Online platforms seem to prevail over traditional broadcasting settings. We tend to spend more time on these platforms compared to our previous styles. Nevertheless, our preferences are restricted to their repository. There is an argument about Netflix that it provides more TV series compared to movies in recent years. Let’s jump into this topic and check if it is true.

Netflix Shows

I follow tidytuesday posts and I came across an interesting post about Netlflix Shows. According to their description, in 2018, they released an interesting report which shows that the number of TV shows on Netflix has nearly tripled since 2010. The streaming service’s number of movies has decreased by more than 2,000 titles since 2010, while its number of TV shows has nearly tripled. It will be interesting to explore what all other insights can be obtained from the same dataset.

Data

The data this week comes from Kaggle w/ credit to Shivam Bansal.

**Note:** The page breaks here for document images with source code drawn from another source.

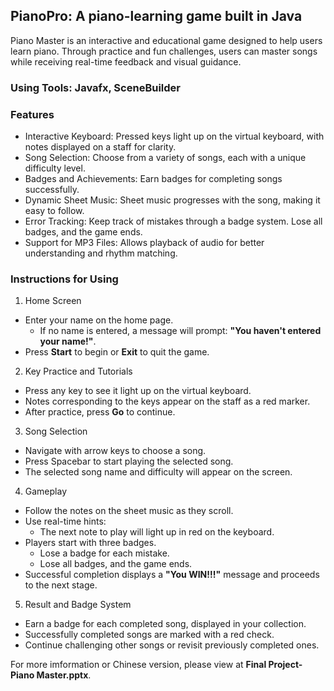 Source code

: ## PianoPro: A piano-learning game built in Java
Piano Master is an interactive and educational game designed to help users learn piano. Through practice and fun challenges, users can master songs while receiving real-time feedback and visual guidance.
### Using Tools: Javafx, SceneBuilder
### Features
* Interactive Keyboard: Pressed keys light up on the virtual keyboard, with notes displayed on a staff for clarity.
* Song Selection: Choose from a variety of songs, each with a unique difficulty level.
* Badges and Achievements: Earn badges for completing songs successfully.
* Dynamic Sheet Music: Sheet music progresses with the song, making it easy to follow.
* Error Tracking: Keep track of mistakes through a badge system. Lose all badges, and the game ends.
* Support for MP3 Files: Allows playback of audio for better understanding and rhythm matching.
### Instructions for Using
1. Home Screen
* Enter your name on the home page.
  * If no name is entered, a message will prompt: **"You haven't entered your name!"**.
* Press **Start** to begin or **Exit** to quit the game.
2. Key Practice and Tutorials
* Press any key to see it light up on the virtual keyboard.
* Notes corresponding to the keys appear on the staff as a red marker.
* After practice, press **Go** to continue.
3. Song Selection
* Navigate with arrow keys to choose a song.
* Press Spacebar to start playing the selected song.
* The selected song name and difficulty will appear on the screen.
4. Gameplay
* Follow the notes on the sheet music as they scroll.
* Use real-time hints:
  * The next note to play will light up in red on the keyboard.
* Players start with three badges.
  * Lose a badge for each mistake.
  * Lose all badges, and the game ends.
* Successful completion displays a **"You WIN!!!"** message and proceeds to the next stage.
5. Result and Badge System
* Earn a badge for each completed song, displayed in your collection.
* Successfully completed songs are marked with a red check.
* Continue challenging other songs or revisit previously completed ones.

For more imformation or Chinese version, please view at **Final Project-Piano Master.pptx**.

This dataset consists of tv shows and movies available on Netflix as of 2019. The dataset is collected from Flixable which is a third-party Netflix search engine.

Integrating this dataset with other external datasets such as IMDB ratings, rotten tomatoes can also provide many interesting findings.

# required packages
library(tidyverse)
library(lubridate)
library(plyr)

# data from the tidytuesday repository 
netflix_titles <- readr::read_csv('https://raw.githubusercontent.com/rfordatascience/tidytuesday/master/data/2021/2021-04-20/netflix_titles.csv')

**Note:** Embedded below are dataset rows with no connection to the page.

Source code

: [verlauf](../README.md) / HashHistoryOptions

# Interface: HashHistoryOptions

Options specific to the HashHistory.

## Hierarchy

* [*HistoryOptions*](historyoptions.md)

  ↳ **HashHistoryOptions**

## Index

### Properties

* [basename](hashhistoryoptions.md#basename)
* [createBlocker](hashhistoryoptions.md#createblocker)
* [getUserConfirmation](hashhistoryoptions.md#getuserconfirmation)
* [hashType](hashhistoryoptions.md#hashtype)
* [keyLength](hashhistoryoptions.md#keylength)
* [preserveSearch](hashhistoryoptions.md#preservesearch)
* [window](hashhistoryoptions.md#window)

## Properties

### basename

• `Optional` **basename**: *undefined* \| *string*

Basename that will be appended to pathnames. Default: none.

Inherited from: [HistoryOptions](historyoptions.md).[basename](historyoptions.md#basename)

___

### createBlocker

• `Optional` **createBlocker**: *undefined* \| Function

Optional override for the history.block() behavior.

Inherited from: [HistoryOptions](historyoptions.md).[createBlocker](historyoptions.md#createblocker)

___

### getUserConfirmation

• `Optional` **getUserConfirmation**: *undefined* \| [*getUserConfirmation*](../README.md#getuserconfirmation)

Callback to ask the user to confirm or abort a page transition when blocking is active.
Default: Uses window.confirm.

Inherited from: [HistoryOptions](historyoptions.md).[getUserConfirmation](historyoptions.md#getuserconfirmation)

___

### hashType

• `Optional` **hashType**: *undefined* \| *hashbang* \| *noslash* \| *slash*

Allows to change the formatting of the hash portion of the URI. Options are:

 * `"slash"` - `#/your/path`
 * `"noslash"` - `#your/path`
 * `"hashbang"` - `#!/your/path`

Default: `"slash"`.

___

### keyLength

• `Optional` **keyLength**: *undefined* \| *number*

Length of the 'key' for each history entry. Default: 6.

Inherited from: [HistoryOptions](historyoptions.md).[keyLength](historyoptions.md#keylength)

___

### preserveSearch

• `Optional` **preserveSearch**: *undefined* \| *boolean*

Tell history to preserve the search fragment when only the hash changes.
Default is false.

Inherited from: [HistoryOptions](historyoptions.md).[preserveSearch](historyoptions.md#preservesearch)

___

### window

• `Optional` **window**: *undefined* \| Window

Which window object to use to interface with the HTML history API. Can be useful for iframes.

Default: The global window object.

# basic summary statistics
dim(netflix_titles)

## [1] 7787   12

skimr::skim(netflix_titles)

Table: Data summary


Name	netflix_titles
Number of rows	7787
Number of columns	12
_______________________
Column type frequency:
character	11
numeric	1
________________________
Group variables	None

Variable type: character

skim_variable	n_missing	complete_rate	min	max	n_unique
show_id	0	1.00	2	5	7787
type	0	1.00	5	7	2
title	0	1.00	1	104	7787
director	2389	0.69	2	208	4049
cast	718	0.91	3	771	6831
country	507	0.93	4	123	681
date_added	10	1.00	11	18	1512
rating	7	1.00	1	8	14
duration	0	1.00	5	10	216
listed_in	0	1.00	6	79	492
description	0	1.00	61	248	7769

Variable type: numeric

skim_variable	n_missing	complete_rate	mean	sd	p0	p25	p50	p75	p100	hist
release_year	0	1	2013.93	8.76	1925	2013	2017	2018	2021	▁▁▁▁▇

glimpse(netflix_titles)

## Rows: 7,787
## Columns: 12
## $ show_id      <chr> "s1", "s2", "s3", "s4", "s5", "s6", "s7", "s8", "s9", "s1…
## $ type         <chr> "TV Show", "Movie", "Movie", "Movie", "Movie", "TV Show",…
## $ title        <chr> "3%", "7:19", "23:59", "9", "21", "46", "122", "187", "70…
## $ director     <chr> NA, "Jorge Michel Grau", "Gilbert Chan", "Shane Acker", "…
## $ cast         <chr> "João Miguel, Bianca Comparato, Michel Gomes, Rodolfo Val…
## $ country      <chr> "Brazil", "Mexico", "Singapore", "United States", "United…
## $ date_added   <chr> "August 14, 2020", "December 23, 2016", "December 20, 201…
## $ release_year <dbl> 2020, 2016, 2011, 2009, 2008, 2016, 2019, 1997, 2019, 200…
## $ rating       <chr> "TV-MA", "TV-MA", "R", "PG-13", "PG-13", "TV-MA", "TV-MA"…
## $ duration     <chr> "4 Seasons", "93 min", "78 min", "80 min", "123 min", "1 …
## $ listed_in    <chr> "International TV Shows, TV Dramas, TV Sci-Fi & Fantasy",…
## $ description  <chr> "In a future where the elite inhabit an island paradise f…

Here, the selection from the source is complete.